The Next Phase in California Climate Leadership: Reducing Short-Lived Climate Pollutants

December 9, 2015

Senator Ricardo Lara

California has been a proud and bold leader in pursuing environmental policies to reduce climate change and address the sources that cause it.  Those policies have mostly focused on reducing emissions of CO2, the most significant long-term driver of climate change.

However, more must be done to address Short-lived climate pollutants (SLCP) which disproportionately impact disadvantaged communities from the East Bay and Central Valley to the Inland Empire and Southeast Los Angeles County.
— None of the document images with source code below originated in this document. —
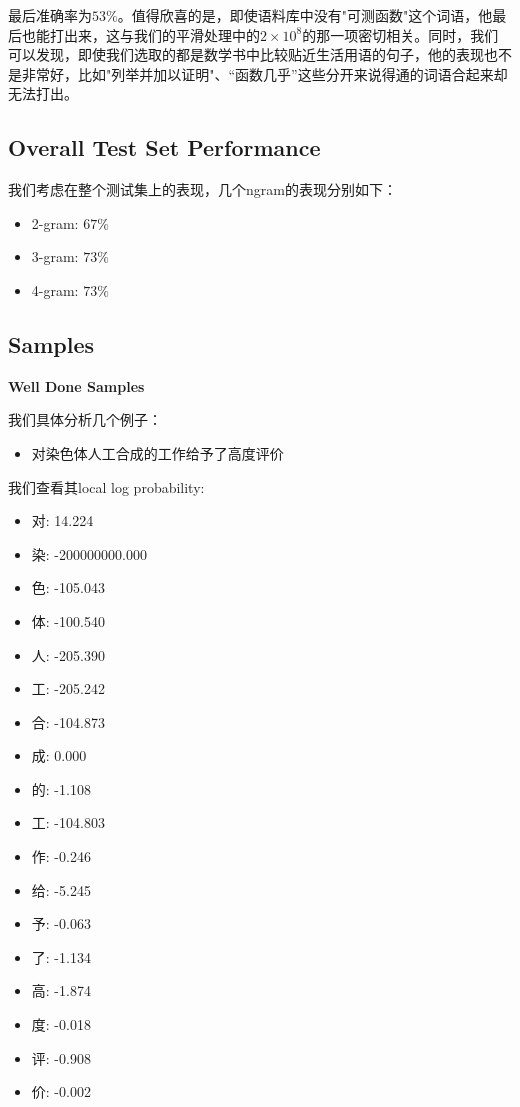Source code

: \documentclass{article}
\begin{document}
最后准确率为$53\%$。值得欣喜的是，即使语料库中没有"可测函数"这个词语，他最后也能打出来，这与我们的平滑处理中的$2\times10^8$的那一项密切相关。同时，我们可以发现，即使我们选取的都是数学书中比较贴近生活用语的句子，他的表现也不是非常好，比如"列举并加以证明"、“函数几乎”这些分开来说得通的词语合起来却无法打出。

\subsection{Overall Test Set Performance}

我们考虑在整个测试集上的表现，几个ngram的表现分别如下：

\begin{itemize}
	\item 2-gram: $67\%$
	\item 3-gram: $73\%$
	\item 4-gram: $73\%$
\end{itemize}

\subsection{Samples}

\noindent \textbf{Well Done Samples}

我们具体分析几个例子：

\begin{itemize}
	\item 对染色体人工合成的工作给予了高度评价
\end{itemize}

我们查看其local log probability:

\begin{itemize}
    \item 对: 14.224
    \item 染: -200000000.000
    \item 色: -105.043
    \item 体: -100.540
    \item 人: -205.390
    \item 工: -205.242
    \item 合: -104.873
    \item 成: 0.000
    \item 的: -1.108
    \item 工: -104.803
    \item 作: -0.246
    \item 给: -5.245
    \item 予: -0.063
    \item 了: -1.134
    \item 高: -1.874
    \item 度: -0.018
    \item 评: -0.908
    \item 价: -0.002
\end{itemize}
\end{document}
My strategy to reduce SLCPs represents the next phase in California’s climate leadership: reducing black carbon emissions by 50%, methane by 40% and F-gases by 40% by the year 2030.

SLCPs are among the most harmful emissions to both public health and global climate change.  Although they remain in the atmosphere for a shorter duration than CO2, their impact can be hundreds of times greater, contributing about 40% to global radiative forcing – the effect that causes climate change. 

Legislation I authored in 2014, Senate Bill 605, directed California to produce a draft report on short lived climate pollutants, identifying major sources of emissions as well as policies and strategies to achieve significant, achievable reductions. 

I grew up in South East Los Angeles, in the shadow of the 710 freeway, playing with friends in the rail yards of Commerce.  It’s a region identified by US federal air quality standards as one of the worst in the nation. Like many other mothers in my community, my mom didn’t know much about the Kyoto Protocol or the United Nations Climate Change Conference.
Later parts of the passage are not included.